[Dataset entries]
::::
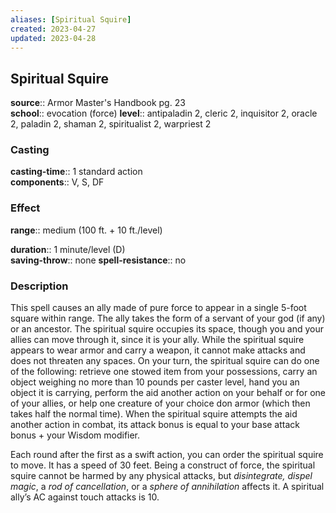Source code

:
 ```yaml
---
aliases: [Spiritual Squire]
created: 2023-04-27
updated: 2023-04-28
---
```


## Spiritual Squire

**source**:: Armor Master's Handbook pg. 23  
**school**:: evocation (force)
**level**:: antipaladin 2, cleric 2, inquisitor 2, oracle 2, paladin 2, shaman 2, spiritualist 2, warpriest 2

### Casting

**casting-time**:: 1 standard action  
**components**:: V, S, DF

### Effect

**range**:: medium (100 ft. + 10 ft./level)  
  
**duration**:: 1 minute/level (D)  
**saving-throw**:: none
**spell-resistance**:: no

### Description

This spell causes an ally made of pure force to appear in a single 5-foot square within range. The ally takes the form of a servant of your god (if any) or an ancestor. The spiritual squire occupies its space, though you and your allies can move through it, since it is your ally. While the spiritual squire appears to wear armor and carry a weapon, it cannot make attacks and does not threaten any spaces. On your turn, the spiritual squire can do one of the following: retrieve one stowed item from your possessions, carry an object weighing no more than 10 pounds per caster level, hand you an object it is carrying, perform the aid another action on your behalf or for one of your allies, or help one creature of your choice don armor (which then takes half the normal time). When the spiritual squire attempts the aid another action in combat, its attack bonus is equal to your base attack bonus + your Wisdom modifier.  
  
Each round after the first as a swift action, you can order the spiritual squire to move. It has a speed of 30 feet. Being a construct of force, the spiritual squire cannot be harmed by any physical attacks, but *disintegrate, dispel magic*, a *rod of cancellation*, or a *sphere of annihilation* affects it. A spiritual ally’s AC against touch attacks is 10.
::::
* PROBLEM DETAILS: Repeat every line above exactly, minus the pictures.

* YOUR SOLUTION:
Source code

:
 ```yaml
---
aliases: [Spiritual Squire]
created: 2023-04-27
updated: 2023-04-28
---
```


## Spiritual Squire

**source**:: Armor Master's Handbook pg. 23  
**school**:: evocation (force)
**level**:: antipaladin 2, cleric 2, inquisitor 2, oracle 2, paladin 2, shaman 2, spiritualist 2, warpriest 2

### Casting

**casting-time**:: 1 standard action  
**components**:: V, S, DF

### Effect

**range**:: medium (100 ft. + 10 ft./level)  
  
**duration**:: 1 minute/level (D)  
**saving-throw**:: none
**spell-resistance**:: no

### Description

This spell causes an ally made of pure force to appear in a single 5-foot square within range. The ally takes the form of a servant of your god (if any) or an ancestor. The spiritual squire occupies its space, though you and your allies can move through it, since it is your ally. While the spiritual squire appears to wear armor and carry a weapon, it cannot make attacks and does not threaten any spaces. On your turn, the spiritual squire can do one of the following: retrieve one stowed item from your possessions, carry an object weighing no more than 10 pounds per caster level, hand you an object it is carrying, perform the aid another action on your behalf or for one of your allies, or help one creature of your choice don armor (which then takes half the normal time). When the spiritual squire attempts the aid another action in combat, its attack bonus is equal to your base attack bonus + your Wisdom modifier.  
  
Each round after the first as a swift action, you can order the spiritual squire to move. It has a speed of 30 feet. Being a construct of force, the spiritual squire cannot be harmed by any physical attacks, but *disintegrate, dispel magic*, a *rod of cancellation*, or a *sphere of annihilation* affects it. A spiritual ally’s AC against touch attacks is 10.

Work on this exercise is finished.